Alaska’s Department of Revenue is mulling a third tax tier for cannabis cultivators in an apparent bid to make the state’s legal marijuana prices more competitive with the black market.
That’s according to Ken Alper, director of the state’s tax division, who was speaking at Alaska’s Marijuana Control Board on Wednesday.
- The state’s current excise tax per wholesale ounce of cannabis bud or flower is $50, according to the Marijuana Business Factbook 2018.
- That rate – equivalent to $800 a pound – is decimating profit margins and boosting black-market activity, Alaska’s legal cultivators argue.
- A second tax tier – $15 per wholesale ounce – is levied on what’s commonly called trim.
- Cultivators pay the taxes when cannabis is sold to retailers.
- The current excise tax makes it difficult for cultivators to compete with the black market, said Brandon Emmett, vice chair of Alaska’s Marijuana Control Board and chief operating officer of Good Titrations, an Alaskan concentrates producer.
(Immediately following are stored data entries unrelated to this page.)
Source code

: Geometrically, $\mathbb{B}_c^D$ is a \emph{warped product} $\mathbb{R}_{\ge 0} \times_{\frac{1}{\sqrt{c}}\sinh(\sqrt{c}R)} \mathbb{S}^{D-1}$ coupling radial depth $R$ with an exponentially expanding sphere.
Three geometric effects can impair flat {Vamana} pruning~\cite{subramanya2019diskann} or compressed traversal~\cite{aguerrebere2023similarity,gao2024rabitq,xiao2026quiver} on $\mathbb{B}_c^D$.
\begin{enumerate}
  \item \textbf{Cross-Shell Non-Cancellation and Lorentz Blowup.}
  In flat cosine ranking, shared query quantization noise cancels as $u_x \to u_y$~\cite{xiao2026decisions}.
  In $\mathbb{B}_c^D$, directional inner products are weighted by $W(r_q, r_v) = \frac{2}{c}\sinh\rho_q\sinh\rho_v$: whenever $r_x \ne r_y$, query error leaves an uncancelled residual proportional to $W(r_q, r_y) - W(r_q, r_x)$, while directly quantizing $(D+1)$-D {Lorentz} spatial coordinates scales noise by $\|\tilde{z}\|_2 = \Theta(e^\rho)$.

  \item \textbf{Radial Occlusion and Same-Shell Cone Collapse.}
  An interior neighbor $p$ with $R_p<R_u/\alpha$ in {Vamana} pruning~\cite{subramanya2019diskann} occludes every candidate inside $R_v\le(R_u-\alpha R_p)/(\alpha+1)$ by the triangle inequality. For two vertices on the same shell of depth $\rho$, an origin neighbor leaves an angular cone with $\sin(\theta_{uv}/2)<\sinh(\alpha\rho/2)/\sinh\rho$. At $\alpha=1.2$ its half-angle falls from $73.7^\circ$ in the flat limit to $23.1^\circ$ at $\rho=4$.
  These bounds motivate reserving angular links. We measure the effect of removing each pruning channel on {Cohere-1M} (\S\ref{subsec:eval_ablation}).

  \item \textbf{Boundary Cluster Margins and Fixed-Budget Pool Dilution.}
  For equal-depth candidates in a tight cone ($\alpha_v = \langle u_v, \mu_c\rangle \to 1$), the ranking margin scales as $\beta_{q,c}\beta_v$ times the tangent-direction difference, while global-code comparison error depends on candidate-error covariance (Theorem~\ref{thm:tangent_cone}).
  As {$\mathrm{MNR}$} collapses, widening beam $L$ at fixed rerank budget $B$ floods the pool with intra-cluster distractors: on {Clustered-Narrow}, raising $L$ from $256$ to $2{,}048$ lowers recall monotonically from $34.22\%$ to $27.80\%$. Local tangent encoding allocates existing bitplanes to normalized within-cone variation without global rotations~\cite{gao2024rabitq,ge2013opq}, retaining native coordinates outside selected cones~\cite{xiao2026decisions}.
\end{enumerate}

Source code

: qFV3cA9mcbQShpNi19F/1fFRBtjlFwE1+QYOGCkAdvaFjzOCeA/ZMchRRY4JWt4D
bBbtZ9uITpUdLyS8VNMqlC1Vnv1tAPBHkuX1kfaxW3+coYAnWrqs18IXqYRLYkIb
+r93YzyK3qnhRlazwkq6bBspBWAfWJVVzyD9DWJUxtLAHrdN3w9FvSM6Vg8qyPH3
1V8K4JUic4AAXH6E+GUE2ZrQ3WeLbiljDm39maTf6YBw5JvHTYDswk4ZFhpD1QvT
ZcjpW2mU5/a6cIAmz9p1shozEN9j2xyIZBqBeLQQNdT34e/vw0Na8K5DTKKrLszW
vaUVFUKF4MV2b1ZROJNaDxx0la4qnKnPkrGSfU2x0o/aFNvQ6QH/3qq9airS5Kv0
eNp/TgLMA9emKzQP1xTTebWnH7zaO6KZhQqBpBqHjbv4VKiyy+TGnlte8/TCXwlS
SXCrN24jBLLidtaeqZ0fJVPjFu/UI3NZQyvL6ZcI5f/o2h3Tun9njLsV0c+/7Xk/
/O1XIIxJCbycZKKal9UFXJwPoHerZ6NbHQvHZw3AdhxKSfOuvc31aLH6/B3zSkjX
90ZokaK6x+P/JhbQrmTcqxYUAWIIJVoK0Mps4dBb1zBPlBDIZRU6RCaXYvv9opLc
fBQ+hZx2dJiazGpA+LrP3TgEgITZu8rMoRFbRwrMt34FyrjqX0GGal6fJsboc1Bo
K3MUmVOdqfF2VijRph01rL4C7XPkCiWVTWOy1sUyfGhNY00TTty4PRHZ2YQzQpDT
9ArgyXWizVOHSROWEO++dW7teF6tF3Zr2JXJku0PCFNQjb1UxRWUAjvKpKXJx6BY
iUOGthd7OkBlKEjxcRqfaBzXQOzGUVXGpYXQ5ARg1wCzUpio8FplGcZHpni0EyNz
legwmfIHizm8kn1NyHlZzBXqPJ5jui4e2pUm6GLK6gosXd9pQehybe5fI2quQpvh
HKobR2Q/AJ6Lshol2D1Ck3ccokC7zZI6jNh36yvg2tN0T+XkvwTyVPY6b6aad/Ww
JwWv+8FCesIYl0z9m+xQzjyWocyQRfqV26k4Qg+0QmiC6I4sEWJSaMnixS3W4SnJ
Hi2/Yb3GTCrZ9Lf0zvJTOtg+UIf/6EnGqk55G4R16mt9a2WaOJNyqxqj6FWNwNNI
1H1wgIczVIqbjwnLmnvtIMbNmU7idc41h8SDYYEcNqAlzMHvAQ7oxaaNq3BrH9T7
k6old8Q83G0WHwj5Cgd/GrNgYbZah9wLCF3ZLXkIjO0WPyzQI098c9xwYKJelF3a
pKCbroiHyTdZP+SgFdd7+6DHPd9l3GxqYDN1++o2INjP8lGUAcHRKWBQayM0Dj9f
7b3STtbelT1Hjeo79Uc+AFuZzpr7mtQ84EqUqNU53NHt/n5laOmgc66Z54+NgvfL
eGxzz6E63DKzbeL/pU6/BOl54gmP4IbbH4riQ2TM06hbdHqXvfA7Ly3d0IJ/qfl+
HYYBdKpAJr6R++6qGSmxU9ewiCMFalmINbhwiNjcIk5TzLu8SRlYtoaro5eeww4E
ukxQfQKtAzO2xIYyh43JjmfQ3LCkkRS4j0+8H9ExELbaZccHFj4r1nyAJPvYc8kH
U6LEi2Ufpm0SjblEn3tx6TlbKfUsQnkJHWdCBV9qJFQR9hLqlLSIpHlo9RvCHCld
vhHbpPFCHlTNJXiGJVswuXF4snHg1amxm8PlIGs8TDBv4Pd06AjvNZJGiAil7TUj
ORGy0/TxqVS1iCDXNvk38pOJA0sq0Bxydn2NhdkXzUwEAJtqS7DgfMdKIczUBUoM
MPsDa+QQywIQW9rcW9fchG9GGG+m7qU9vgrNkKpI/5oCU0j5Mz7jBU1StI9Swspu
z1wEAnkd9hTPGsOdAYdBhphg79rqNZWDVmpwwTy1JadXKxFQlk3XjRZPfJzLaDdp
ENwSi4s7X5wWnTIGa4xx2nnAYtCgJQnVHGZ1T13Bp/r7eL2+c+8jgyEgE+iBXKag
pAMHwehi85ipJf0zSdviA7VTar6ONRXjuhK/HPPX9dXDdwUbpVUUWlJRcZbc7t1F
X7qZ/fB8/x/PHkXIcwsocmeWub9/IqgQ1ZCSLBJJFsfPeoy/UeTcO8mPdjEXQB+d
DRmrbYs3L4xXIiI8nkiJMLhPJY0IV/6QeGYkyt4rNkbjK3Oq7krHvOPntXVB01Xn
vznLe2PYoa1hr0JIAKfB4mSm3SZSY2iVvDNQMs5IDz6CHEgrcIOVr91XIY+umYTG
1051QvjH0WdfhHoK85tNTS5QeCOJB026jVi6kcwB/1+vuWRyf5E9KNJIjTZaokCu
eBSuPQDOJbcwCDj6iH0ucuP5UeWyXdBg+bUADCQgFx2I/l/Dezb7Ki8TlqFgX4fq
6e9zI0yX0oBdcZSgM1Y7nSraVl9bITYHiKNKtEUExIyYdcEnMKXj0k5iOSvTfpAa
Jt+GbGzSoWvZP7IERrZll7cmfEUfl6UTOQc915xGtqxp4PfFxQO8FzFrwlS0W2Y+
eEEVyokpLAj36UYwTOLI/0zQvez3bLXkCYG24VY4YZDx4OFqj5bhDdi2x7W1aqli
Alper didn’t offer details on what a third tax rate would look like, which would need legislative approval. However, he emphasized the need for caution regarding syntax used to define parts of the plant that would fall into a new tier.
“Anything is probably better than what we have now,” Emmett said during Wednesday’s meeting.
“Whether it’s a percentage of a retail sales tax, a THC potency tax or an amendment to the excise tax, we need something that meets Alaskans’ demand, and we need to make it no longer profitable for black-market operators to ship illegal product into our state.”
Alper also said if a consensus develops on a new tax tier, the state’s tax division would work with the industry to move it to the legislature.